** PROBLEM DESCRIPTION **
Give only the number of lines in the data that include the string "Live".
#### AVAILABLE RECORDS
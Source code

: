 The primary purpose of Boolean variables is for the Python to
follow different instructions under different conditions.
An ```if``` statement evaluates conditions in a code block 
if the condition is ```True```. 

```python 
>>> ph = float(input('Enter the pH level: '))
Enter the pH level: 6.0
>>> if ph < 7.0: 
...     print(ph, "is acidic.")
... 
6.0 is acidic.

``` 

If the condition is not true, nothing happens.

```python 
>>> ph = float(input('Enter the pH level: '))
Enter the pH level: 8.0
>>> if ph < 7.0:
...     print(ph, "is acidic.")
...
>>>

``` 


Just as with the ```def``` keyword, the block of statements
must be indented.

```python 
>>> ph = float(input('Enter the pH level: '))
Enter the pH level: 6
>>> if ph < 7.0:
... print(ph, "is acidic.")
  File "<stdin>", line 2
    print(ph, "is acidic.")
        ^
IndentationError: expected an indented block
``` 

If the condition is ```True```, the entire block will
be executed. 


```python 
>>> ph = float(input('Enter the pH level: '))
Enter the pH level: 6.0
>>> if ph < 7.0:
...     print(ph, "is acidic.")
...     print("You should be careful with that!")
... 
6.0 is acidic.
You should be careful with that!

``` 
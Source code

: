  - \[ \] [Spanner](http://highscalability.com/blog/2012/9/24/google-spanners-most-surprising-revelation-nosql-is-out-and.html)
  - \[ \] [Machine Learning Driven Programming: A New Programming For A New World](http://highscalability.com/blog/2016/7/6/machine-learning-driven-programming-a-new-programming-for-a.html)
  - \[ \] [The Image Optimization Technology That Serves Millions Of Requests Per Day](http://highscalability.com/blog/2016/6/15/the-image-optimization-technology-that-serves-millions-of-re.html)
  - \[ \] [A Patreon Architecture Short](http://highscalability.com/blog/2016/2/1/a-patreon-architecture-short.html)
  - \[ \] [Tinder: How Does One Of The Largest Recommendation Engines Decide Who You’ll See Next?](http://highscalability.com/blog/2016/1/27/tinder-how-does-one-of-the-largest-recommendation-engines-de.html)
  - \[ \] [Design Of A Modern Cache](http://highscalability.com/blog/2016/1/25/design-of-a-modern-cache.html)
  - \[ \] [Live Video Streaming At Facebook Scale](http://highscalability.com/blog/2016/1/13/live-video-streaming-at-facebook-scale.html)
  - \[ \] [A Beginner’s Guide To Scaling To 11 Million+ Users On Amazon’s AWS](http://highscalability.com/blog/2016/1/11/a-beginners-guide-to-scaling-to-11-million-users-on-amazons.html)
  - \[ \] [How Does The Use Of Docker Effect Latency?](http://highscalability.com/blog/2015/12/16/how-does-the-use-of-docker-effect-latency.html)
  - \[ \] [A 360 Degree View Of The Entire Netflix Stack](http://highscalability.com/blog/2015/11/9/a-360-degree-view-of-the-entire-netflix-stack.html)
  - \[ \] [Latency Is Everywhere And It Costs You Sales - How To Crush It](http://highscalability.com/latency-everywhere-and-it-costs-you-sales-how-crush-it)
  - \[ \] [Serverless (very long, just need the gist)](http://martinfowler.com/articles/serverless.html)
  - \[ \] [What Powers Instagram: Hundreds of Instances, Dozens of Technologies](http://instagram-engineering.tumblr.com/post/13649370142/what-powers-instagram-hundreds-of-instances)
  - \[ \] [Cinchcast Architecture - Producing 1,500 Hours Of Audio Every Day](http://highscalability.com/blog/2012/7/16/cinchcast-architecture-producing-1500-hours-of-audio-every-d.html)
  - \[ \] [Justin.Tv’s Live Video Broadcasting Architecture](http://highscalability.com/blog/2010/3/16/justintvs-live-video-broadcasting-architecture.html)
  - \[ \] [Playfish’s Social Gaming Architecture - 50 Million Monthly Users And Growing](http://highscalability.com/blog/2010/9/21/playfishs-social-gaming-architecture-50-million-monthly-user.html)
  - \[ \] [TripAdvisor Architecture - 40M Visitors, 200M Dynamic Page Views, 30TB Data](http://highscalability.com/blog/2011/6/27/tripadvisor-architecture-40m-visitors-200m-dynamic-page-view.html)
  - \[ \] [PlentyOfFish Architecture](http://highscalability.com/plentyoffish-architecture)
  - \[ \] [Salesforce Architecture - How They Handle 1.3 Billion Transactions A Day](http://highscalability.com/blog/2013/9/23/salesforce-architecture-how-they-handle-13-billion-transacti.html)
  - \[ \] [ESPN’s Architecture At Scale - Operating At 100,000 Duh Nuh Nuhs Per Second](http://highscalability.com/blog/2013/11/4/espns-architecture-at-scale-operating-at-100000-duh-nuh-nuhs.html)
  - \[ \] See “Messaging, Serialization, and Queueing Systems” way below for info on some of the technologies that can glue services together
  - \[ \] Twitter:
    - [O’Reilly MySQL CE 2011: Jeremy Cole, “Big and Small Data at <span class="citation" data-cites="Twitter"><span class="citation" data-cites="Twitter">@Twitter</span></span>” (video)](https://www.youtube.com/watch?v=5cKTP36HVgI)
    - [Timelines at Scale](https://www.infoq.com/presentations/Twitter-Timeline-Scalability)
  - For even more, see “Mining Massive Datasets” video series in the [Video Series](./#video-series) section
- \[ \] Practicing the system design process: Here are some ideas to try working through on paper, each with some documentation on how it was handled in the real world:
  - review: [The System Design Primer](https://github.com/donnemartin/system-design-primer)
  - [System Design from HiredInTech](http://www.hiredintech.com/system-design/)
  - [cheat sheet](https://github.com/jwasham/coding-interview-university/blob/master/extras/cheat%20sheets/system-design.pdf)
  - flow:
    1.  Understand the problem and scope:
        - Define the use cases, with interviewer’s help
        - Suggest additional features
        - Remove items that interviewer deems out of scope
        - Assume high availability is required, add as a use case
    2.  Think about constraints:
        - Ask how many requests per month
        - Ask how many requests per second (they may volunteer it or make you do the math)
########
** EXERCISE SOLUTION **
2